◆ Problem details
Images do not belong in the copy. Set down all the entries exactly.

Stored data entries
------------------------

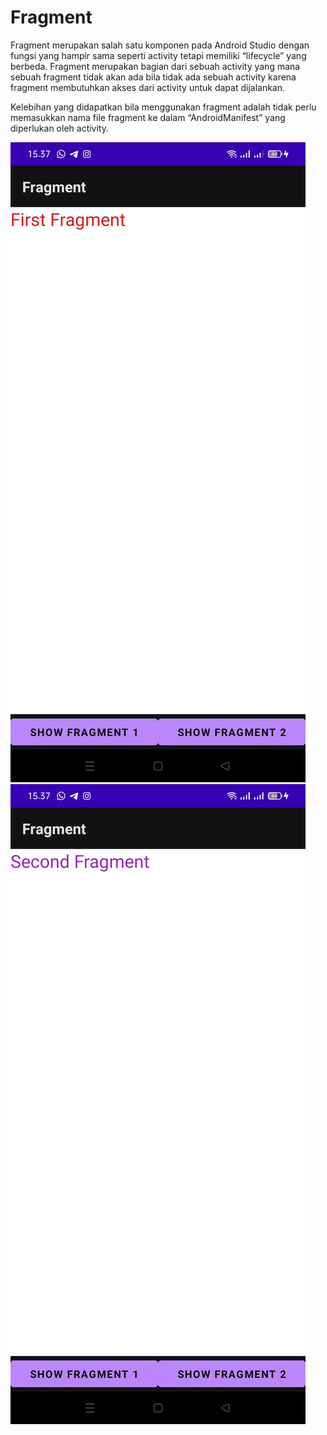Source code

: # Fragment
 Fragment merupakan salah satu komponen pada Android Studio dengan fungsi yang hampir sama seperti activity tetapi memiliki “lifecycle” yang berbeda. Fragment merupakan bagian     dari sebuah activity yang mana sebuah fragment tidak akan ada bila tidak ada sebuah activity karena fragment membutuhkan akses dari activity untuk dapat dijalankan.

 Kelebihan yang didapatkan bila menggunakan fragment adalah tidak perlu memasukkan nama file fragment ke dalam “AndroidManifest” yang diperlukan oleh activity.

![alt text](https://github.com/ManggalaKZ/Fragment/blob/master/WhatsApp%20Image%202021-02-24%20at%2015.39.07%20(3).jpeg)
![alt text](https://github.com/ManggalaKZ/Fragment/blob/master/WhatsApp%20Image%202021-02-24%20at%2015.39.07%20(4).jpeg)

------------------------

◆ Answer section
Source code

: # Fragment
 Fragment merupakan salah satu komponen pada Android Studio dengan fungsi yang hampir sama seperti activity tetapi memiliki “lifecycle” yang berbeda. Fragment merupakan bagian     dari sebuah activity yang mana sebuah fragment tidak akan ada bila tidak ada sebuah activity karena fragment membutuhkan akses dari activity untuk dapat dijalankan.

 Kelebihan yang didapatkan bila menggunakan fragment adalah tidak perlu memasukkan nama file fragment ke dalam “AndroidManifest” yang diperlukan oleh activity.

![alt text](https://github.com/ManggalaKZ/Fragment/blob/master/WhatsApp%20Image%202021-02-24%20at%2015.39.07%20(3).jpeg)
![alt text](https://github.com/ManggalaKZ/Fragment/blob/master/WhatsApp%20Image%202021-02-24%20at%2015.39.07%20(4).jpeg)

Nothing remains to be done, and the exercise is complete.